Kai Ryssdal: Politicians have been workin' in Iowa for months now -- years, in some cases. The payoff comes tomorrow. The Iowa caucuses will be the first time in what's already been a long campaign that anybody is going to stand up and be counted.
Betweeen the candidates and their entourages, not to mention the press corps rolling on through, the caucuses make a nice little New Year's present for hotels and restaurants in the Hawkeye State. The long-term impact, though, can be even richer.
Iowa Public Radio's Sarah McCammon reports.
Sarah McCammon: Centro is one of downtown Des Moines' swankier restaurants, a place where President Obama has eaten, and a popular spot with politicians, their staffers, and well-known journalists. It's one of those places getting a small sliver of the millions spent leading up to the Iowa caucuses.
Chris Diebel: This is a huge spot for people who are coming in not only to cover the caucuses, the press, but also stargazers. They know Centro is one of the top places to see folks.
Chris Diebel is the marketing director for Centro. He says the restaurant has gotten a 10 percent boost in revenue some caucus years. And the numbers are up this year.
But Iowa State University economist Dave Swenson isn't all that impressed. He analyzed the last two quarters of campaign spending before the very competitive 2008 Iowa caucuses. It added up to less than 1/100th of a percent of the state's GDP, or about 230 jobs.
Dave Swenson: So it's not a big deal. It doesn't drive our economy.
McCammon: So what does?
Swenson: It provides a lot of exposure for the state of Iowa, to a certain degree it covers our issues that people think are important.
Swenson says it's why most candidates make promises to continue farm payments and ethanol subsidies, whether or not they make economic sense.
Dave Miller is with the Iowa Farm Bureau. He says federal support for ethanol has insulated the ag sector during this economic downturn.

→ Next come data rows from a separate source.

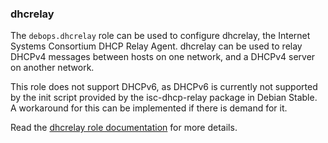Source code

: ### dhcrelay

The `debops.dhcrelay` role can be used to configure dhcrelay, the
Internet Systems Consortium DHCP Relay Agent. dhcrelay can be used to
relay DHCPv4 messages between hosts on one network, and a DHCPv4 server
on another network.

This role does not support DHCPv6, as DHCPv6 is currently not supported
by the init script provided by the isc-dhcp-relay package in Debian
Stable. A workaround for this can be implemented if there is demand for
it.

Read the [dhcrelay role documentation](https://docs.debops.org/en/stable-3.0/ansible/roles/dhcrelay/) for more details.
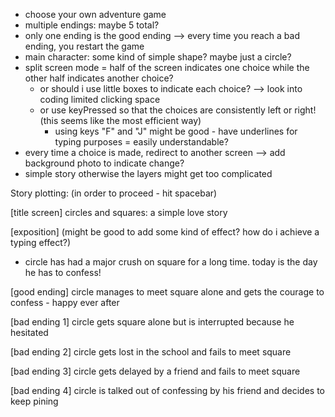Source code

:- choose your own adventure game
- multiple endings: maybe 5 total? 
- only one ending is the good ending --> every time you reach a bad ending, you restart the game
- main character: some kind of simple shape? maybe just a circle?
- split screen mode = half of the screen indicates one choice while the other half indicates another choice?
  - or should i use little boxes to indicate each choice? --> look into coding limited clicking space
  - or use keyPressed so that the choices are consistently left or right! (this seems like the most efficient way)  
     - using keys "F" and "J" might be good - have underlines for typing purposes = easily understandable?
- every time a choice is made, redirect to another screen --> add background photo to indicate change?
- simple story otherwise the layers might get too complicated


Story plotting: (in order to proceed - hit spacebar)

[title screen] circles and squares: a simple love story

[exposition] (might be good to add some kind of effect? how do i achieve a typing effect?)
- circle has had a major crush on square for a long time. today is the day he has to confess!

[good ending] circle manages to meet square alone and gets the courage to confess - happy ever after

[bad ending 1] circle gets square alone but is interrupted because he hesitated

[bad ending 2] circle gets lost in the school and fails to meet square

[bad ending 3] circle gets delayed by a friend and fails to meet square

[bad ending 4] circle is talked out of confessing by his friend and decides to keep pining
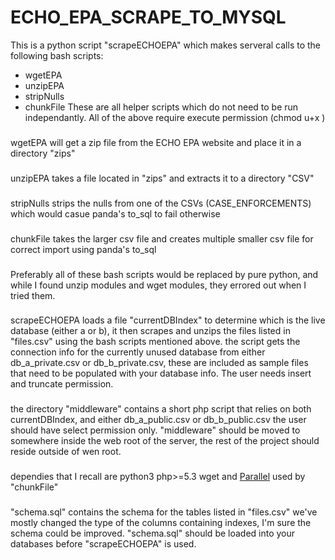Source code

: # ECHO_EPA_SCRAPE_TO_MYSQL
This is a python script "scrapeECHOEPA" which makes serveral calls to the following bash scripts:
* wgetEPA
* unzipEPA
* stripNulls
* chunkFile
These are all helper scripts which do not need to be run independantly. 
All of the above require execute permission (chmod u+x <filename>)
###
wgetEPA will get a zip file from the ECHO EPA website and place it in a directory "zips"
###
unzipEPA takes a file located in "zips" and extracts it to a directory "CSV"
###
stripNulls strips the nulls from one of the CSVs (CASE_ENFORCEMENTS) which would casue panda's to_sql to fail otherwise
###
chunkFile takes the larger csv file and creates multiple smaller csv file for correct import using panda's to_sql
###
Preferably all of these bash scripts would be replaced by pure python, and while I found unzip modules and wget modules, they errored out when I tried them.
###
scrapeECHOEPA loads a file "currentDBIndex" to determine which is the live database (either a or b), it then scrapes and unzips the files listed in "files.csv" using the bash scripts mentioned above. 
the script gets the connection info for the currently unused database from either db_a_private.csv or db_b_private.csv, these are included as sample files that need to be populated with your database info. The user needs insert and truncate permission. 
### 
the directory "middleware" contains a short php script that relies on both currentDBIndex, and either db_a_public.csv or db_b_public.csv
the user should have select permission only. "middleware" should be moved to somewhere inside the web root of the server, the rest of the project should reside outside of wen root.   
###  
dependies that I recall are python3 php>=5.3 wget and [Parallel](https://www.gnu.org/software/parallel/) used by "chunkFile"
###
 "schema.sql"  contains the schema for the tables listed in "files.csv" we've mostly changed the type of the columns containing indexes, I'm sure the schema could be improved. 
"schema.sql" should be loaded into your databases before "scrapeECHOEPA" is used.
 


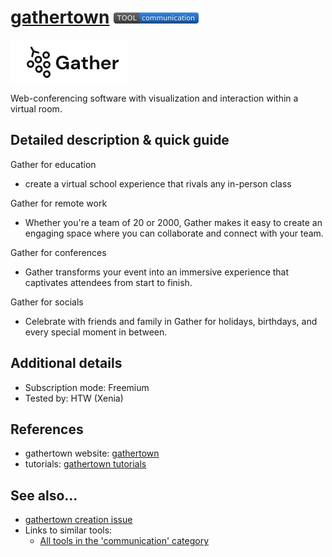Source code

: # [gathertown](https://gather.town/)  [<img src="images/communication.png" align="bottom">](https://github.com/e-CLOSE/Toolbox/issues?q=label%3A01_TOOL+label%3Acommunication)

[<img src="images/gathertown.png" align="bottom" alt="gathertown Logo">](https://gather.town/)

Web-conferencing software with visualization and interaction within a virtual room.


## Detailed description & quick guide

Gather for education
- create a virtual school experience  that rivals any in-person class

Gather for remote work
- Whether you're a team of 20 or 2000, Gather makes it easy to create an engaging space where you can collaborate and connect with your team.

Gather for conferences
- Gather transforms your event into an immersive experience that captivates attendees from start to finish.

Gather for socials
- Celebrate with friends and family in Gather for holidays, birthdays, and every special moment in between.


## Additional details

- Subscription mode: Freemium
- Tested by: HTW (Xenia)


## References

- gathertown website: [gathertown](https://gather.town/)
- tutorials: [gathertown tutorials](https://www.youtube.com/channel/UCd4uhlois5n9k6fRuVwSCuA/videos)


## See also...

- [gathertown creation issue](https://github.com/e-CLOSE/Toolbox/issues/171)
- Links to similar tools:
  - [All tools in the 'communication' category](https://github.com/e-CLOSE/Toolbox/issues?q=label%3A01_TOOL+label%3Acommunication)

Dave Miller: It is jobs for rural America. It is better pricing, better asset values for Iowa farmers. Yeah, we care a lot about biofuels policy. And the caucuses allow us an opportunity to have interaction and debate with presidential candidates with regards to that type of policy.
And if you believe the industry's numbers, it's no small value. The State Renewable Fuels Association estimates Iowa biofuels were worth about $13 billion in 2010 alone and created 49,000 jobs.
In Des Moines, I'm Sarah McCammon for Marketplace.